== Extracted material ==

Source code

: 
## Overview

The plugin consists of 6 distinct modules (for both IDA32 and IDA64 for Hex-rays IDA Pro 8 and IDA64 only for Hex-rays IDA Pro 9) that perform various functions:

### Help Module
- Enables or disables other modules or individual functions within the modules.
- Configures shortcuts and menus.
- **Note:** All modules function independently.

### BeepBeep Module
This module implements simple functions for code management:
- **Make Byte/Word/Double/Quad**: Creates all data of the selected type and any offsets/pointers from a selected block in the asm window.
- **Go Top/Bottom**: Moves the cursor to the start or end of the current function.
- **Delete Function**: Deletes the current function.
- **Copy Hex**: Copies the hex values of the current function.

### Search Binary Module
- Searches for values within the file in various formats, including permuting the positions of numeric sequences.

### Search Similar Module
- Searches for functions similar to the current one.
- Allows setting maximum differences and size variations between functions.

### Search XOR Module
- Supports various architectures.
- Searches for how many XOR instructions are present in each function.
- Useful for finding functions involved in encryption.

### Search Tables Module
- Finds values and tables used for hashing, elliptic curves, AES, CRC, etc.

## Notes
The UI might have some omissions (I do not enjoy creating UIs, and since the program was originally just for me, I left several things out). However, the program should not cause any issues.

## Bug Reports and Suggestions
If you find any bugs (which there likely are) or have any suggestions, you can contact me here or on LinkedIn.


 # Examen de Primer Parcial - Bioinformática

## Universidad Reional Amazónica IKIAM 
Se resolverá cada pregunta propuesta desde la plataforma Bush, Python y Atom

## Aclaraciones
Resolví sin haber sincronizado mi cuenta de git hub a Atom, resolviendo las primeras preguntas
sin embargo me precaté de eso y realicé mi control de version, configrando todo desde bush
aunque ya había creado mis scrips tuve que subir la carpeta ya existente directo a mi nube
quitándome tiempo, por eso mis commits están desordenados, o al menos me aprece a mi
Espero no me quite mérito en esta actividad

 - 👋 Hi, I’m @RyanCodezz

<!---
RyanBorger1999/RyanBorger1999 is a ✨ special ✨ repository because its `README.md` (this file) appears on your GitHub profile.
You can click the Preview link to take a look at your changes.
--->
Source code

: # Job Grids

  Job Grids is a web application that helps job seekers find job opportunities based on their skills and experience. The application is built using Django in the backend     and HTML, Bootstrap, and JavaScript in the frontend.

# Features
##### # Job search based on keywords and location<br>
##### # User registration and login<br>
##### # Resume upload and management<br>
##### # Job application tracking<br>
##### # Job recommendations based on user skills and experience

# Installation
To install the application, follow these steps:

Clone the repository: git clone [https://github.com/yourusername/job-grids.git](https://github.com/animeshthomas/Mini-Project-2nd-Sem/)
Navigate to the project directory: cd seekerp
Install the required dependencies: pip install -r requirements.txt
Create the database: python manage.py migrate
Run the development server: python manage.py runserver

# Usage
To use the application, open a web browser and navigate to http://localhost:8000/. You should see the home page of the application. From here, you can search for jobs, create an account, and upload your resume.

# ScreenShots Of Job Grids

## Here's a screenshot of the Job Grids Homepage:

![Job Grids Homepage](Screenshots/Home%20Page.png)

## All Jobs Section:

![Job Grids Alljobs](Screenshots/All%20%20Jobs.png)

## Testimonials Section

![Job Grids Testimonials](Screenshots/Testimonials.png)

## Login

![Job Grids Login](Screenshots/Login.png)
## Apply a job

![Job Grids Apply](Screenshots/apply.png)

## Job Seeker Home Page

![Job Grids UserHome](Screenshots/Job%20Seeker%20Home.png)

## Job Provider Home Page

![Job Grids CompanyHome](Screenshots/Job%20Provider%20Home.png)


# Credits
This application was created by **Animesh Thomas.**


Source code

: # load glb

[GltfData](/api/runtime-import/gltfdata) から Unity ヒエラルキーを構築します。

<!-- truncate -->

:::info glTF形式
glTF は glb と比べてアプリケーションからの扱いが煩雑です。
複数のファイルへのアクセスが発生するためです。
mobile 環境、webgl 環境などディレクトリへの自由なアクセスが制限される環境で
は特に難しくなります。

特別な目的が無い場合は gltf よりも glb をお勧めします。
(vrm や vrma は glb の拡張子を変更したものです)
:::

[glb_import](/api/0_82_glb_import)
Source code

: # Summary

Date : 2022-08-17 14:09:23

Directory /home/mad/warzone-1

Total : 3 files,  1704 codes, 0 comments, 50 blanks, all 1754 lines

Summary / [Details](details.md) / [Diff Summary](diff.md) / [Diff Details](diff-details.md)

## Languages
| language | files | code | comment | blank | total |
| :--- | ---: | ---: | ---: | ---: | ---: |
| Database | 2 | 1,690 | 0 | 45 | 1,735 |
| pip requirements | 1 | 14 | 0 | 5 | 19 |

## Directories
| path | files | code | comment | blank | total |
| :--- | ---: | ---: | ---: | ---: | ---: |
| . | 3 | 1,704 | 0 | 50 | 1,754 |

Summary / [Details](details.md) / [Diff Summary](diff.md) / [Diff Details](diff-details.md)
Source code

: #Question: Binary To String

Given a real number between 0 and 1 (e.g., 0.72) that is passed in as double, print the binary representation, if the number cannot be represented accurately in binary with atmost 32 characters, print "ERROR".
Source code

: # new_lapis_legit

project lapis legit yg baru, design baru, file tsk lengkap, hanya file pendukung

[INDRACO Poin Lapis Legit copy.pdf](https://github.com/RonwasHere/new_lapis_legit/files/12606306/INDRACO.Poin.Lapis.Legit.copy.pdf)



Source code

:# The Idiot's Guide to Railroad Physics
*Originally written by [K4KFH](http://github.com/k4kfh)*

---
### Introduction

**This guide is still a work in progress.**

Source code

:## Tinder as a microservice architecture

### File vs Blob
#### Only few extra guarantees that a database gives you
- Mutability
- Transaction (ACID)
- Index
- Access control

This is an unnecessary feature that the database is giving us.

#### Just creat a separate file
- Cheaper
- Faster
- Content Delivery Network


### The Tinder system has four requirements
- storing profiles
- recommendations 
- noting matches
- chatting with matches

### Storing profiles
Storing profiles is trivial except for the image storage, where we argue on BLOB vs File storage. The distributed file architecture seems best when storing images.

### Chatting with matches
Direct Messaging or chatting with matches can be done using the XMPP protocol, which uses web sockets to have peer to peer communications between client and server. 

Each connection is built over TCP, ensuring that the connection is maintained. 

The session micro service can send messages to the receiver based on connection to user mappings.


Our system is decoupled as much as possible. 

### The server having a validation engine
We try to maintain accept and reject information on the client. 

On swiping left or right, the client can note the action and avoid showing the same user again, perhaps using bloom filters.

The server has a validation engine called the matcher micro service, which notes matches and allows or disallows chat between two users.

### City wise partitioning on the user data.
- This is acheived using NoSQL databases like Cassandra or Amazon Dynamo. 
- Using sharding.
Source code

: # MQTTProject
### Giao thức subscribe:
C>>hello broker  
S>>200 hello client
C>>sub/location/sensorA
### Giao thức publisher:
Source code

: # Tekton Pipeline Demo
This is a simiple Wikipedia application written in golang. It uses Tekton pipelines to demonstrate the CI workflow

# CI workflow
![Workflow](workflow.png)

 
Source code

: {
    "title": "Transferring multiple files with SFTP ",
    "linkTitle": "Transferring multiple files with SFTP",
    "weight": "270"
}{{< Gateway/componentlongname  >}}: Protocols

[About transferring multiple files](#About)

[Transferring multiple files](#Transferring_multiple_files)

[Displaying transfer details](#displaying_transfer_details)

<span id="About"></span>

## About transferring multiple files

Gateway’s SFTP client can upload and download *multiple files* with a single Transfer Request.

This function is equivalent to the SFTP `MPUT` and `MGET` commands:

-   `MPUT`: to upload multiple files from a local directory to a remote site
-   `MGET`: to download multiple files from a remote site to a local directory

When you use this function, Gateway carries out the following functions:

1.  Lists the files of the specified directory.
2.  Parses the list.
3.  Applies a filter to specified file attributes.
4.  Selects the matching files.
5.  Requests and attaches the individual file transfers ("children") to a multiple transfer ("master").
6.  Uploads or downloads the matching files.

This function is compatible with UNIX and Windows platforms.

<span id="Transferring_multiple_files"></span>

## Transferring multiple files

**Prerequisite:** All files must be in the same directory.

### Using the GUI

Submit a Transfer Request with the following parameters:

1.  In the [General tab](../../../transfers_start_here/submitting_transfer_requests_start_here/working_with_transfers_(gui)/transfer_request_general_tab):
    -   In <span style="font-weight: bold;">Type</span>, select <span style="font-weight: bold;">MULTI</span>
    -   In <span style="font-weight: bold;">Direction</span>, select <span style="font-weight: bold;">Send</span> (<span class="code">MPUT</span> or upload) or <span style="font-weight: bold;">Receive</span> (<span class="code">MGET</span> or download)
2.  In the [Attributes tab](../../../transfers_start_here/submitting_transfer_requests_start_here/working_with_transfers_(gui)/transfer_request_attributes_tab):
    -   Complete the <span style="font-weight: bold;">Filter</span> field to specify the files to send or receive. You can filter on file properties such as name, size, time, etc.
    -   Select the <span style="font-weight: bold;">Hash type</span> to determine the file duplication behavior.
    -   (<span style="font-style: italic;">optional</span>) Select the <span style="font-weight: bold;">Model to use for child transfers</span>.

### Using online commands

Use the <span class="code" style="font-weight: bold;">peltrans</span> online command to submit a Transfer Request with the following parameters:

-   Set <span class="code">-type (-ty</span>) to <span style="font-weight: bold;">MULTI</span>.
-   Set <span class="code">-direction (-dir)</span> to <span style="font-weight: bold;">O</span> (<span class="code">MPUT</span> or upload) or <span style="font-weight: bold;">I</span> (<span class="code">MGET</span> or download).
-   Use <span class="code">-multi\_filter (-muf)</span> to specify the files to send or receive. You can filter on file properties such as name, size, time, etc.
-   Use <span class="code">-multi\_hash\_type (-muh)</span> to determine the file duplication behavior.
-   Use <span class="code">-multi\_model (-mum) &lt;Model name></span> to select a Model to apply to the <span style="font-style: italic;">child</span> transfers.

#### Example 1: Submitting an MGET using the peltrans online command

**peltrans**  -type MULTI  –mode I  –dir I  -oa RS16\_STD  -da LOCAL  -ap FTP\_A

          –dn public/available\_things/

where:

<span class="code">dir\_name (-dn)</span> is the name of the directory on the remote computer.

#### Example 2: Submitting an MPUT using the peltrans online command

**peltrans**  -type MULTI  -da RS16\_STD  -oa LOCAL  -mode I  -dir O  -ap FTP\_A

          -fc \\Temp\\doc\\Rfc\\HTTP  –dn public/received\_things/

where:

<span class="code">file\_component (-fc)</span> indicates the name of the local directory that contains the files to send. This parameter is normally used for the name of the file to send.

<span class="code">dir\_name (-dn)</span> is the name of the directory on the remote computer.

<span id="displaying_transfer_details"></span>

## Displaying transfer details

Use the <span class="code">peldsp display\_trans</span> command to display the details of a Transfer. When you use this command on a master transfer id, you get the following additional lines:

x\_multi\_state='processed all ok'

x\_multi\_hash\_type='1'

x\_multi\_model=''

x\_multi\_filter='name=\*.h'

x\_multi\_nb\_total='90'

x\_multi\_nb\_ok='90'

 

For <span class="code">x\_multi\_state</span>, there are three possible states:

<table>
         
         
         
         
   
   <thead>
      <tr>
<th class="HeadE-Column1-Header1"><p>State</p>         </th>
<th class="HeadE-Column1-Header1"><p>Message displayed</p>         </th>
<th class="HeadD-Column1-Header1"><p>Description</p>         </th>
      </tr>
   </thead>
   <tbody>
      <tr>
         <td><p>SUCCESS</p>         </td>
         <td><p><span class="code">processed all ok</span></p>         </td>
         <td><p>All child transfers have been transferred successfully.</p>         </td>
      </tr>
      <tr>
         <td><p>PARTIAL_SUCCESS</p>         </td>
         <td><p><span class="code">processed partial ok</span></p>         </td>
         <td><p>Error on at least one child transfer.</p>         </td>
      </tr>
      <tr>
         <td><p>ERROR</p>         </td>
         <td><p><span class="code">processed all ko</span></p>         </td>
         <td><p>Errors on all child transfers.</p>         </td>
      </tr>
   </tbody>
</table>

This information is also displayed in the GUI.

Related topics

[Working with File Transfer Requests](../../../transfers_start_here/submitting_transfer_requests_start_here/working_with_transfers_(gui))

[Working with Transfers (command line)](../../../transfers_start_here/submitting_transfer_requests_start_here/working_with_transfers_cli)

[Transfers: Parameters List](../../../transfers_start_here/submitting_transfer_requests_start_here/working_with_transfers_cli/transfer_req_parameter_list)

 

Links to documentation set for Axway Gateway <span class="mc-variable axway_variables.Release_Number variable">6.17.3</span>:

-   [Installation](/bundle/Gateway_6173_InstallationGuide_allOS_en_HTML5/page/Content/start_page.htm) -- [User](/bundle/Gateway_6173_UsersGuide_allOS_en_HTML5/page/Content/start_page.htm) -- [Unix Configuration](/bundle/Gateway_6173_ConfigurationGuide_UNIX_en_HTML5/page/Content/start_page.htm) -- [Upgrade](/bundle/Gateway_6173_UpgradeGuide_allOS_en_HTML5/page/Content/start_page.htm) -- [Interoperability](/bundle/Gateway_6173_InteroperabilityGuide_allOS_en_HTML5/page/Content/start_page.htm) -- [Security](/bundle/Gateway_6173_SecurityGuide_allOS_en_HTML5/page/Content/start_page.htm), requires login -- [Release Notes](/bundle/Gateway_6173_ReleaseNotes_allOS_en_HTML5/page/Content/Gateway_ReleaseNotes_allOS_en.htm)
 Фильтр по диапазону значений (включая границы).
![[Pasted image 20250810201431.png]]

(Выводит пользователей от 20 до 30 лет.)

===

Instructions to follow:
Reproduce exactly the lines above from the line with "##### # Job search" to the line with "mobile 環境、webgl 環境などディレクトリへの自由なアクセスが制限される環境で", including both, and add nothing.

Task solution:
##### # Job search based on keywords and location<br>
##### # User registration and login<br>
##### # Resume upload and management<br>
##### # Job application tracking<br>
##### # Job recommendations based on user skills and experience

# Installation
To install the application, follow these steps:

Clone the repository: git clone [https://github.com/yourusername/job-grids.git](https://github.com/animeshthomas/Mini-Project-2nd-Sem/)
Navigate to the project directory: cd seekerp
Install the required dependencies: pip install -r requirements.txt
Create the database: python manage.py migrate
Run the development server: python manage.py runserver

# Usage
To use the application, open a web browser and navigate to http://localhost:8000/. You should see the home page of the application. From here, you can search for jobs, create an account, and upload your resume.

# ScreenShots Of Job Grids

## Here's a screenshot of the Job Grids Homepage:

![Job Grids Homepage](Screenshots/Home%20Page.png)

## All Jobs Section:

![Job Grids Alljobs](Screenshots/All%20%20Jobs.png)

## Testimonials Section

![Job Grids Testimonials](Screenshots/Testimonials.png)

## Login

![Job Grids Login](Screenshots/Login.png)
## Apply a job

![Job Grids Apply](Screenshots/apply.png)

## Job Seeker Home Page

![Job Grids UserHome](Screenshots/Job%20Seeker%20Home.png)

## Job Provider Home Page

![Job Grids CompanyHome](Screenshots/Job%20Provider%20Home.png)


# Credits
This application was created by **Animesh Thomas.**


Source code

: # load glb

[GltfData](/api/runtime-import/gltfdata) から Unity ヒエラルキーを構築します。

<!-- truncate -->

:::info glTF形式
glTF は glb と比べてアプリケーションからの扱いが煩雑です。
複数のファイルへのアクセスが発生するためです。
mobile 環境、webgl 環境などディレクトリへの自由なアクセスが制限される環境で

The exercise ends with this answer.